Gross profit margin was 50.6% in 1998, compared with 49.7% in 1997, reflecting our continued success in improving manufacturing efficiency, as well as a more profitable mix of products sold.

Selling and administrative expense of $862 million was 27.6% of revenues, compared to 27.3% in 1997, and was unfavorably affected by the 1998 reengineering charges related to Genesis. Investment in research and development in 1998 increased to $218 million, or 7.0% of revenues, including the $30 million charge for purchased in-process research and development related to the MDD acquisition. In 1997, we recorded a charge of $15 million for purchased in-process research and development associated with two acquisitions. Excluding the effect of purchased in-process research and development in both years, investment in research and development remained at 6% of revenues, or an increase of 13% over 1997. This increase includes additional funding directed toward emerging new platforms, such as DNA probe technology and other new diagnostic platforms, to support our efforts to accelerate our rate of revenue growth. Operating income in 1998 of $405 million decreased from $451 million in 1997. Excluding the special and other charges in 1998 and purchased in-process research and development in 1998 and 1997, operating income would have been 17.6% of revenues in 1998, compared to 16.6% in 1997. This increase in operating margin resulted from an improved gross profit margin, as well as a lower selling and administrative expense ratio.

Net interest expense of $56 million in 1998 was $17 million higher than in 1997, primarily due to additional borrowings to fund acquisitions.

“Other (expense) income, net” in 1998 included foreign exchange losses of $11 million, including hedging costs, and a gain of $3 million on the sale of an investment. “Other (expense) income, net” in 1997 included $8 million of gains from the disposition of non-core business lines and a gain of $6 million on the sale of an investment. Also included in 1997 were foreign exchange losses of $5 million, including hedging costs.

The effective tax rate in 1998 was 30.6% compared to 29% in 1997. The increase is principally due to the lack of a tax benefit associated with a larger purchased in-process research and development charge recorded in 1998, as compared to 1997.
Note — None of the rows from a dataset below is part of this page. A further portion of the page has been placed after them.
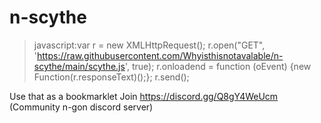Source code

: # n-scythe

> javascript:var r = new XMLHttpRequest(); r.open("GET", 'https://raw.githubusercontent.com/Whyisthisnotavalable/n-scythe/main/scythe.js', true); r.onloadend = function (oEvent) {new Function(r.responseText)();}; r.send();

Use that as a bookmarklet
Join https://discord.gg/Q8gY4WeUcm (Community n-gon discord server)
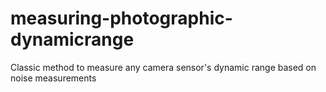 # measuring-photographic-dynamicrange
Classic method to measure any camera sensor's dynamic range based on noise measurements
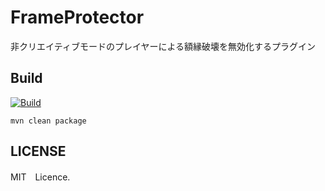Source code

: # FrameProtector
非クリエイティブモードのプレイヤーによる額縁破壊を無効化するプラグイン

## Build
[![Build](https://github.com/iamtakagi/FrameProtector/actions/workflows/build.yml/badge.svg)](https://github.com/iamtakagi/FrameProtector/actions/workflows/build.yml)

`mvn clean package`

## LICENSE
MIT　Licence.
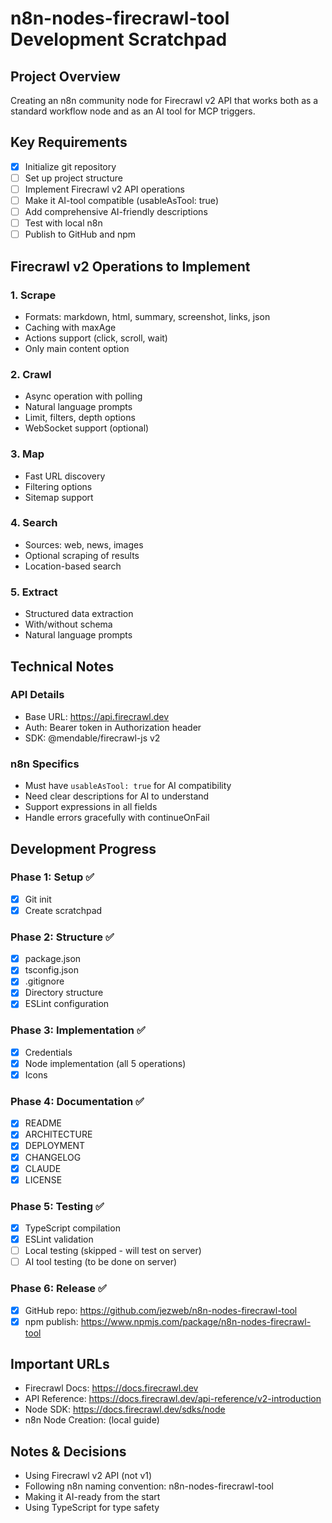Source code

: # n8n-nodes-firecrawl-tool Development Scratchpad

## Project Overview
Creating an n8n community node for Firecrawl v2 API that works both as a standard workflow node and as an AI tool for MCP triggers.

## Key Requirements
- [x] Initialize git repository
- [ ] Set up project structure
- [ ] Implement Firecrawl v2 API operations
- [ ] Make it AI-tool compatible (usableAsTool: true)
- [ ] Add comprehensive AI-friendly descriptions
- [ ] Test with local n8n
- [ ] Publish to GitHub and npm

## Firecrawl v2 Operations to Implement

### 1. Scrape
- Formats: markdown, html, summary, screenshot, links, json
- Caching with maxAge
- Actions support (click, scroll, wait)
- Only main content option

### 2. Crawl
- Async operation with polling
- Natural language prompts
- Limit, filters, depth options
- WebSocket support (optional)

### 3. Map
- Fast URL discovery
- Filtering options
- Sitemap support

### 4. Search
- Sources: web, news, images
- Optional scraping of results
- Location-based search

### 5. Extract
- Structured data extraction
- With/without schema
- Natural language prompts

## Technical Notes

### API Details
- Base URL: https://api.firecrawl.dev
- Auth: Bearer token in Authorization header
- SDK: @mendable/firecrawl-js v2

### n8n Specifics
- Must have `usableAsTool: true` for AI compatibility
- Need clear descriptions for AI to understand
- Support expressions in all fields
- Handle errors gracefully with continueOnFail

## Development Progress

### Phase 1: Setup ✅
- [x] Git init
- [x] Create scratchpad

### Phase 2: Structure ✅
- [x] package.json
- [x] tsconfig.json
- [x] .gitignore
- [x] Directory structure
- [x] ESLint configuration

### Phase 3: Implementation ✅
- [x] Credentials
- [x] Node implementation (all 5 operations)
- [x] Icons

### Phase 4: Documentation ✅
- [x] README
- [x] ARCHITECTURE
- [x] DEPLOYMENT
- [x] CHANGELOG
- [x] CLAUDE
- [x] LICENSE

### Phase 5: Testing ✅
- [x] TypeScript compilation
- [x] ESLint validation
- [ ] Local testing (skipped - will test on server)
- [ ] AI tool testing (to be done on server)

### Phase 6: Release ✅
- [x] GitHub repo: https://github.com/jezweb/n8n-nodes-firecrawl-tool
- [x] npm publish: https://www.npmjs.com/package/n8n-nodes-firecrawl-tool

## Important URLs
- Firecrawl Docs: https://docs.firecrawl.dev
- API Reference: https://docs.firecrawl.dev/api-reference/v2-introduction
- Node SDK: https://docs.firecrawl.dev/sdks/node
- n8n Node Creation: (local guide)

## Notes & Decisions
- Using Firecrawl v2 API (not v1)
- Following n8n naming convention: n8n-nodes-firecrawl-tool
- Making it AI-ready from the start
- Using TypeScript for type safety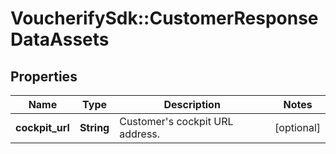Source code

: # VoucherifySdk::CustomerResponseDataAssets

## Properties

| Name | Type | Description | Notes |
| ---- | ---- | ----------- | ----- |
| **cockpit_url** | **String** | Customer&#39;s cockpit URL address. | [optional] |

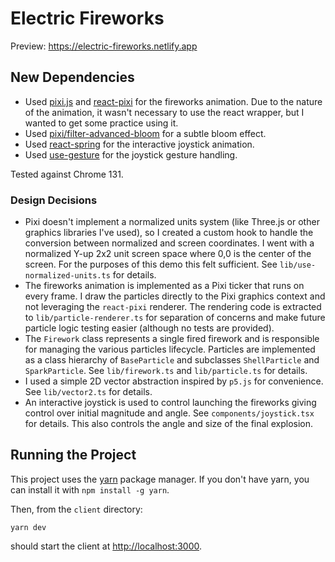 # Electric Fireworks

Preview: https://electric-fireworks.netlify.app

## New Dependencies
- Used [pixi.js](https://www.pixijs.com/) and [react-pixi](https://github.com/inlet/react-pixi) for the fireworks animation. Due to the nature of the animation, it wasn't necessary to use the react wrapper, but I wanted to get some practice using it.
- Used [pixi/filter-advanced-bloom](https://github.com/pixijs/filters/tree/master/packages/filter-advanced-bloom) for a subtle bloom effect.
- Used [react-spring](https://www.react-spring.dev/) for the interactive joystick animation.
- Used [use-gesture](https://github.com/pmndrs/use-gesture) for the joystick gesture handling.

Tested against Chrome 131.

### Design Decisions

- Pixi doesn't implement a normalized units system (like Three.js or other graphics libraries I've used), so I created a custom hook to handle the conversion between normalized and screen coordinates. I went with a normalized Y-up 2x2 unit screen space where 0,0 is the center of the screen. For the purposes of this demo this felt sufficient. See `lib/use-normalized-units.ts` for details.
- The fireworks animation is implemented as a Pixi ticker that runs on every frame. I draw the particles directly to the Pixi graphics context and not leveraging the `react-pixi` renderer. The rendering code is extracted to `lib/particle-renderer.ts` for separation of concerns and make future particle logic testing easier (although no tests are provided).
- The `Firework` class represents a single fired firework and is responsible for managing the various particles lifecycle. Particles are implemented as a class hierarchy of `BaseParticle` and subclasses `ShellParticle` and `SparkParticle`. See `lib/firework.ts` and `lib/particle.ts` for details.
- I used a simple 2D vector abstraction inspired by `p5.js` for convenience. See `lib/vector2.ts` for details.
- An interactive joystick is used to control launching the fireworks giving control over initial magnitude and angle. See `components/joystick.tsx` for details. This also controls the angle and size of the final explosion.

## Running the Project

This project uses the [yarn](https://yarnpkg.com/) package manager. If you don't have yarn, you can install it with `npm install -g yarn`.

Then, from the `client` directory:

`yarn dev`

should start the client at [http://localhost:3000](http://localhost:3000).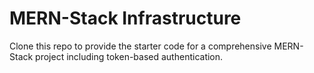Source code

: # MERN-Stack Infrastructure

Clone this repo to provide the starter code for a comprehensive MERN-Stack project including token-based authentication.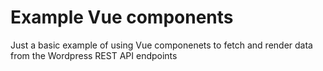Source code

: # Example Vue components

Just a basic example of using Vue componenets to fetch and render data from the Wordpress REST API endpoints
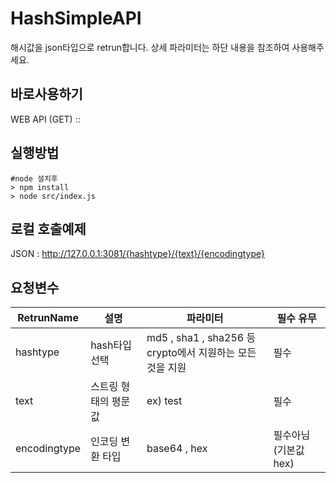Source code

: HashSimpleAPI
==================
해시값을 json타입으로 retrun합니다.
상세 파라미터는 하단 내용을 참조하여 사용해주세요.

바로사용하기
-----------
WEB API (GET) :: 


실행방법
--------
<pre><code>#node 설치후
> npm install
> node src/index.js
</code></pre>

로컬 호출예제
--------
JSON : http://127.0.0.1:3081/{hashtype}/{text}/{encodingtype}

요청변수
--------
| RetrunName | 설명 | 파라미터 | 필수 유무 |
| ------ | ------ | ------ | ------ |
| hashtype | hash타입 선택 | md5 , sha1 , sha256 등 crypto에서 지원하는 모든것을 지원 | 필수 |
| text | 스트링 형태의 평문값 | ex) test  | 필수 |
| encodingtype | 인코딩 변환 타입 | base64 , hex | 필수아님 (기본값 hex)|

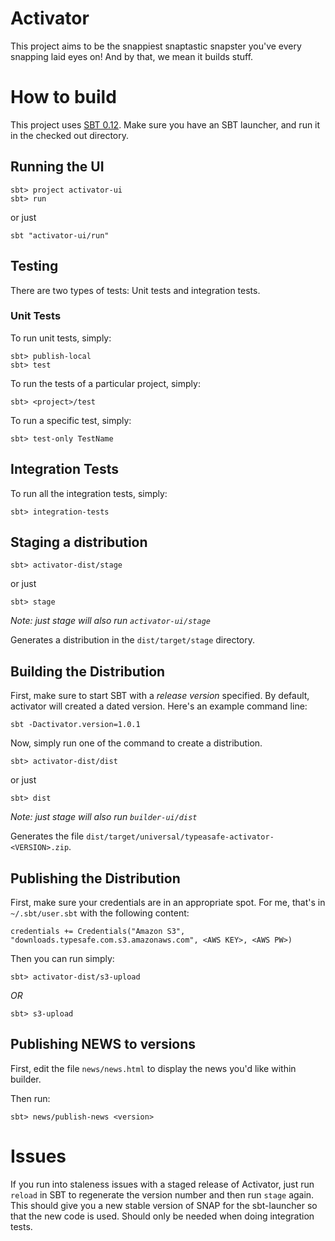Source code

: # Activator

This project aims to be the snappiest snaptastic snapster you've every snapping laid eyes on!  And by that, we mean it builds stuff.

# How to build

This project uses [SBT 0.12](http://scala-sbt.org).   Make sure you have an SBT launcher, and run it in the checked out directory.


## Running the UI

    sbt> project activator-ui
    sbt> run

or just

    sbt "activator-ui/run"


## Testing

There are two types of tests:  Unit tests and integration tests.

### Unit Tests

To run unit tests, simply:

    sbt> publish-local
    sbt> test

To run the tests of a particular project, simply:

    sbt> <project>/test

To run a specific test, simply:

    sbt> test-only TestName

## Integration Tests

To run all the integration tests, simply:

    sbt> integration-tests



## Staging a distribution

    sbt> activator-dist/stage

or just

    sbt> stage 

*Note: just stage will also run `activator-ui/stage`*

Generates a distribution in the `dist/target/stage` directory.

## Building the Distribution

First, make sure to start SBT with a *release version* specified.  By default, activator will created a dated version.  Here's
an example command line:

    sbt -Dactivator.version=1.0.1

Now, simply run one of the command to create a distribution.

    sbt> activator-dist/dist

or just

    sbt> dist

*Note: just stage will also run `builder-ui/dist`*

Generates the file `dist/target/universal/typeasafe-activator-<VERSION>.zip`.

## Publishing the Distribution

First, make sure your credentials are in an appropriate spot.  For me, that's in `~/.sbt/user.sbt` with the following content:

    credentials += Credentials("Amazon S3", "downloads.typesafe.com.s3.amazonaws.com", <AWS KEY>, <AWS PW>)

Then you can run simply:

    sbt> activator-dist/s3-upload

*OR*

    sbt> s3-upload
    

## Publishing NEWS to versions

First, edit the file `news/news.html` to display the news you'd like within builder.

Then run:

    sbt> news/publish-news <version>


# Issues

If you run into staleness issues with a staged release of Activator, just run `reload` in SBT to regenerate the version number and then run `stage` again.   This should give you a new stable version of SNAP for the sbt-launcher so that the new code is used.   Should only be needed when doing integration tests.
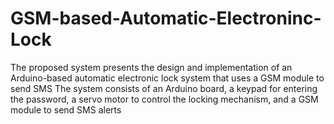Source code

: # GSM-based-Automatic-Electroninc-Lock
The proposed system presents the design and implementation of an Arduino-based automatic electronic lock system that uses a GSM module to send SMS The system consists of an Arduino board, a keypad for entering the password, a servo motor to control the locking mechanism, and a GSM module to send SMS alerts
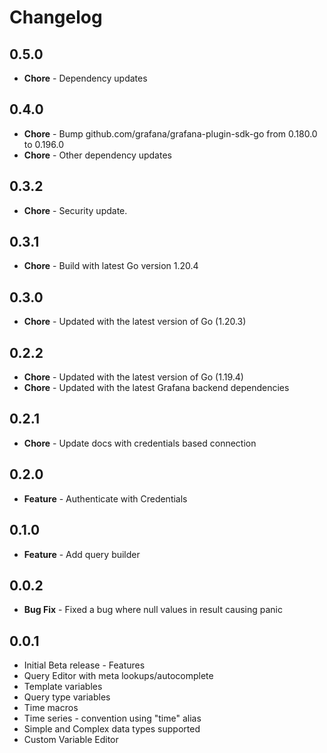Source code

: # Changelog

## 0.5.0

- **Chore** - Dependency updates

## 0.4.0

- **Chore** - Bump github.com/grafana/grafana-plugin-sdk-go from 0.180.0 to 0.196.0
- **Chore** - Other dependency updates

## 0.3.2

- **Chore** - Security update.

## 0.3.1

- **Chore** - Build with latest Go version 1.20.4

## 0.3.0

- **Chore** - Updated with the latest version of Go (1.20.3)

## 0.2.2

- **Chore** - Updated with the latest version of Go (1.19.4)
- **Chore** - Updated with the latest Grafana backend dependencies

## 0.2.1

- **Chore** - Update docs with credentials based connection

## 0.2.0

- **Feature** - Authenticate with Credentials

## 0.1.0

- **Feature** - Add query builder

## 0.0.2

- **Bug Fix** - Fixed a bug where null values in result causing panic

## 0.0.1

- Initial Beta release - Features
- Query Editor with meta lookups/autocomplete
- Template variables
- Query type variables
- Time macros
- Time series - convention using "time" alias
- Simple and Complex data types supported
- Custom Variable Editor
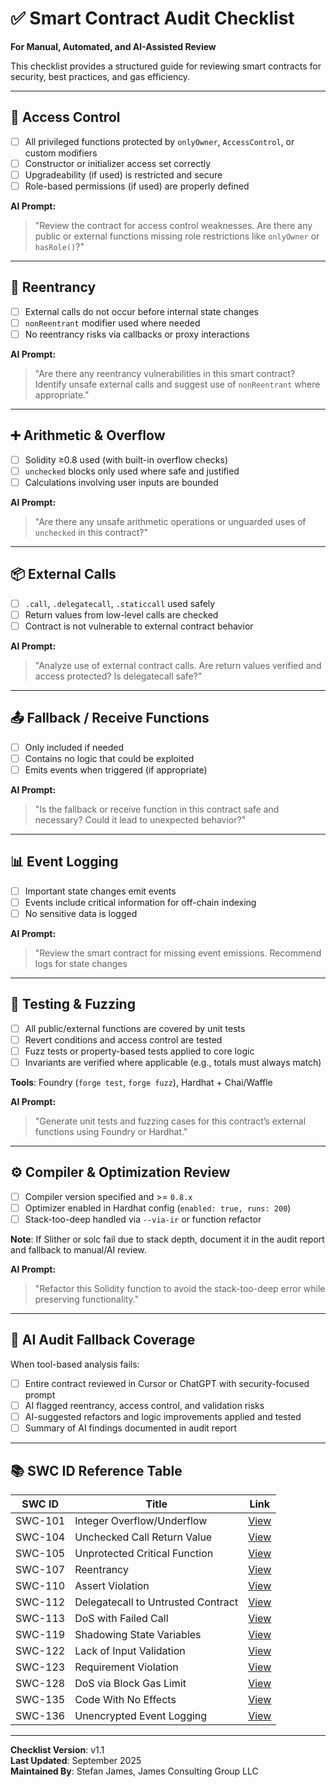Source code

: # ✅ Smart Contract Audit Checklist  
**For Manual, Automated, and AI-Assisted Review**

This checklist provides a structured guide for reviewing smart contracts for security, best practices, and gas efficiency.

---

## 🔐 Access Control

- [ ] All privileged functions protected by `onlyOwner`, `AccessControl`, or custom modifiers
- [ ] Constructor or initializer access set correctly
- [ ] Upgradeability (if used) is restricted and secure
- [ ] Role-based permissions (if used) are properly defined

**AI Prompt:**
> "Review the contract for access control weaknesses. Are there any public or external functions missing role restrictions like `onlyOwner` or `hasRole()`?"

---

## 🔄 Reentrancy

- [ ] External calls do not occur before internal state changes
- [ ] `nonReentrant` modifier used where needed
- [ ] No reentrancy risks via callbacks or proxy interactions

**AI Prompt:**
> "Are there any reentrancy vulnerabilities in this smart contract? Identify unsafe external calls and suggest use of `nonReentrant` where appropriate."

---

## ➕ Arithmetic & Overflow

- [ ] Solidity ≥0.8 used (with built-in overflow checks)
- [ ] `unchecked` blocks only used where safe and justified
- [ ] Calculations involving user inputs are bounded

**AI Prompt:**
> "Are there any unsafe arithmetic operations or unguarded uses of `unchecked` in this contract?"

---

## 📦 External Calls

- [ ] `.call`, `.delegatecall`, `.staticcall` used safely
- [ ] Return values from low-level calls are checked
- [ ] Contract is not vulnerable to external contract behavior

**AI Prompt:**
> "Analyze use of external contract calls. Are return values verified and access protected? Is delegatecall safe?"

---

## 📤 Fallback / Receive Functions

- [ ] Only included if needed
- [ ] Contains no logic that could be exploited
- [ ] Emits events when triggered (if appropriate)

**AI Prompt:**
> "Is the fallback or receive function in this contract safe and necessary? Could it lead to unexpected behavior?"

---

## 📊 Event Logging

- [ ] Important state changes emit events
- [ ] Events include critical information for off-chain indexing
- [ ] No sensitive data is logged

**AI Prompt:**
> "Review the smart contract for missing event emissions. Recommend logs for state changes

---

## 🧪 Testing & Fuzzing

- [ ] All public/external functions are covered by unit tests
- [ ] Revert conditions and access control are tested
- [ ] Fuzz tests or property-based tests applied to core logic
- [ ] Invariants are verified where applicable (e.g., totals must always match)

**Tools**: Foundry (`forge test`, `forge fuzz`), Hardhat + Chai/Waffle

**AI Prompt:**
> "Generate unit tests and fuzzing cases for this contract’s external functions using Foundry or Hardhat."

---

## ⚙️ Compiler & Optimization Review

- [ ] Compiler version specified and >= `0.8.x`
- [ ] Optimizer enabled in Hardhat config (`enabled: true, runs: 200`)
- [ ] Stack-too-deep handled via `--via-ir` or function refactor

**Note**: If Slither or solc fail due to stack depth, document it in the audit report and fallback to manual/AI review.

**AI Prompt:**
> "Refactor this Solidity function to avoid the stack-too-deep error while preserving functionality."

---

## 🤖 AI Audit Fallback Coverage

When tool-based analysis fails:

- [ ] Entire contract reviewed in Cursor or ChatGPT with security-focused prompt
- [ ] AI flagged reentrancy, access control, and validation risks
- [ ] AI-suggested refactors and logic improvements applied and tested
- [ ] Summary of AI findings documented in audit report

---

## 📚 SWC ID Reference Table

| SWC ID | Title                                 | Link |
|--------|---------------------------------------|------|
| SWC-101 | Integer Overflow/Underflow           | [View](https://swcregistry.io/docs/SWC-101) |
| SWC-104 | Unchecked Call Return Value          | [View](https://swcregistry.io/docs/SWC-104) |
| SWC-105 | Unprotected Critical Function        | [View](https://swcregistry.io/docs/SWC-105) |
| SWC-107 | Reentrancy                           | [View](https://swcregistry.io/docs/SWC-107) |
| SWC-110 | Assert Violation                     | [View](https://swcregistry.io/docs/SWC-110) |
| SWC-112 | Delegatecall to Untrusted Contract   | [View](https://swcregistry.io/docs/SWC-112) |
| SWC-113 | DoS with Failed Call                 | [View](https://swcregistry.io/docs/SWC-113) |
| SWC-119 | Shadowing State Variables            | [View](https://swcregistry.io/docs/SWC-119) |
| SWC-122 | Lack of Input Validation             | [View](https://swcregistry.io/docs/SWC-122) |
| SWC-123 | Requirement Violation                | [View](https://swcregistry.io/docs/SWC-123) |
| SWC-128 | DoS via Block Gas Limit              | [View](https://swcregistry.io/docs/SWC-128) |
| SWC-135 | Code With No Effects                 | [View](https://swcregistry.io/docs/SWC-135) |
| SWC-136 | Unencrypted Event Logging            | [View](https://swcregistry.io/docs/SWC-136) |

---

**Checklist Version**: v1.1  
**Last Updated**: September 2025  
**Maintained By**: Stefan James, James Consulting Group LLC

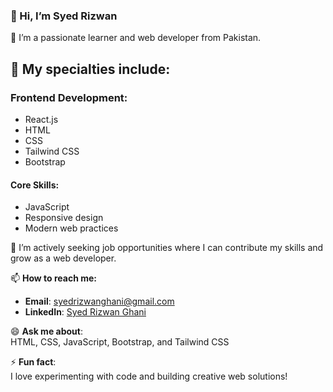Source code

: ### 👋 Hi, I’m Syed Rizwan  
👀 I’m a passionate learner and web developer from Pakistan.  

## 🌱 My specialties include:  

### Frontend Development:  
- React.js  
- HTML  
- CSS  
- Tailwind CSS  
- Bootstrap  

#### Core Skills:  
- JavaScript  
- Responsive design  
- Modern web practices  

💼 I’m actively seeking job opportunities where I can contribute my skills and grow as a web developer.  

📫 **How to reach me:**  
- **Email**: [syedrizwanghani@gmail.com](mailto:syedrizwanghani@gmail.com)  
- **LinkedIn**: [Syed Rizwan Ghani](https://www.linkedin.com/in/syed-rizwan-ghani/)  

😄 **Ask me about**:  
HTML, CSS, JavaScript, Bootstrap, and Tailwind CSS  

⚡ **Fun fact**:  
I love experimenting with code and building creative web solutions!  



  

<!---
Syedrizwan23/Syedrizwan23 is a ✨ special ✨ repository because its `README.md` (this file) appears on your GitHub profile.
You can click the Preview link to take a look at your changes.
--->
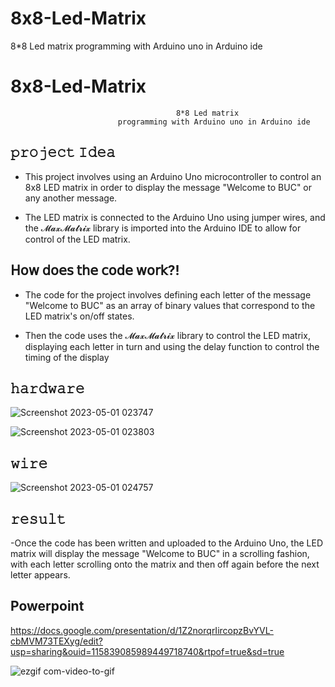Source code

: # 8x8-Led-Matrix
8*8 Led matrix programming with Arduino uno in Arduino ide

# 8x8-Led-Matrix
                                         8*8 Led matrix 
                            programming with Arduino uno in Arduino ide


𝚙𝚛𝚘𝚓𝚎𝚌𝚝 𝙸𝚍𝚎𝚊
--------------
- This project involves using an Arduino Uno microcontroller to control an 8x8 LED matrix in order to display the message "Welcome to BUC" or any another message. 

- The LED matrix is connected to the Arduino Uno using jumper wires, and the 𝓜𝓪𝔁𝓜𝓪𝓽𝓻𝓲𝔁 library is imported into the Arduino IDE to allow for control of the LED matrix.



𝖧𝗈𝗐 𝖽𝗈𝖾𝗌 𝗍𝗁𝖾 𝖼𝗈𝖽𝖾 𝗐𝗈𝗋𝗄?!
-------------------------
- The code for the project involves defining each letter of the message "Welcome to BUC" as an array of binary values that correspond to the LED matrix's on/off states. 

- Then the code uses the 𝓜𝓪𝔁𝓜𝓪𝓽𝓻𝓲𝔁 library to control the LED matrix, displaying each letter in turn and using the delay function to control the timing of the display



𝚑𝚊𝚛𝚍𝚠𝚊𝚛𝚎
----------
![Screenshot 2023-05-01 023747](https://user-images.githubusercontent.com/106453561/235381716-c400a482-9d48-4a25-9d12-b3ebb9c2b888.png)

![Screenshot 2023-05-01 023803](https://user-images.githubusercontent.com/106453561/235381736-c04633e5-cec0-43e8-8f40-a831530d4238.png)


𝚠𝚒𝚛𝚎
------
![Screenshot 2023-05-01 024757](https://user-images.githubusercontent.com/106453561/235381752-e05aacdf-5bc6-4d6d-b809-26549fbf2bd3.png)



𝚛𝚎𝚜𝚞𝚕𝚝
--------
-Once the code has been written and uploaded to the Arduino Uno, the LED matrix will display the message "Welcome to BUC" in a scrolling fashion, with each letter scrolling onto the matrix and then off again before the next letter appears.



Powerpoint
-----------
https://docs.google.com/presentation/d/1Z2norqrIircopzBvYVL-cbMVM73TEXyg/edit?usp=sharing&ouid=115839085989449718740&rtpof=true&sd=true



![ezgif com-video-to-gif](https://user-images.githubusercontent.com/106453561/235381802-cf0d4213-d8de-4a4e-895e-9b96306f1e7c.gif)




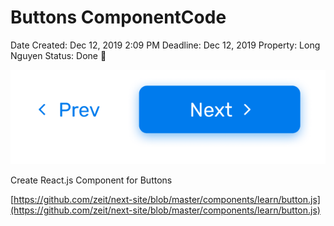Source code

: # Buttons ComponentCode

Date Created: Dec 12, 2019 2:09 PM
Deadline: Dec 12, 2019
Property: Long Nguyen
Status: Done 🙌

![Buttons%20ComponentCode/Screen_Shot_2019-12-12_at_2.10.33_PM.png](Buttons%20ComponentCode/Screen_Shot_2019-12-12_at_2.10.33_PM.png)

Create React.js Component for Buttons 

[https://github.com/zeit/next-site/blob/master/components/learn/button.js](https://github.com/zeit/next-site/blob/master/components/learn/button.js)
Net income in 1998 was $237 million, compared to $300 million in 1997. Diluted earnings per share were $.90, compared to $1.15 in 1997. The effects of the special and other charges and the purchased in-process research and development charge recorded in 1998 decreased diluted earnings per share by $.40, and the estimated impact of unfavorable foreign currency translation was $.07 per share. Exclusive of these items and the in-process research and development charges recorded in 1997, diluted earnings per share grew 13% over 1997.

Capital expenditures were $181 million, compared to $170 million in 1997. Medical, Biosciences and Preanalytical capital spending totaled $105 million, $38 million and $28 million, respectively, in 1998.

We expended $537 million, net of cash acquired, for business acquisitions in 1998, compared to $201 million in 1997.

Net cash provided by financing activities was $242 million during 1998 as compared with a use of cash of $92 million during 1997. This change was due primarily to a reduction in common share repurchases, as well as net proceeds received from the issuance of commercial paper in 1998 versus net repayments in 1997.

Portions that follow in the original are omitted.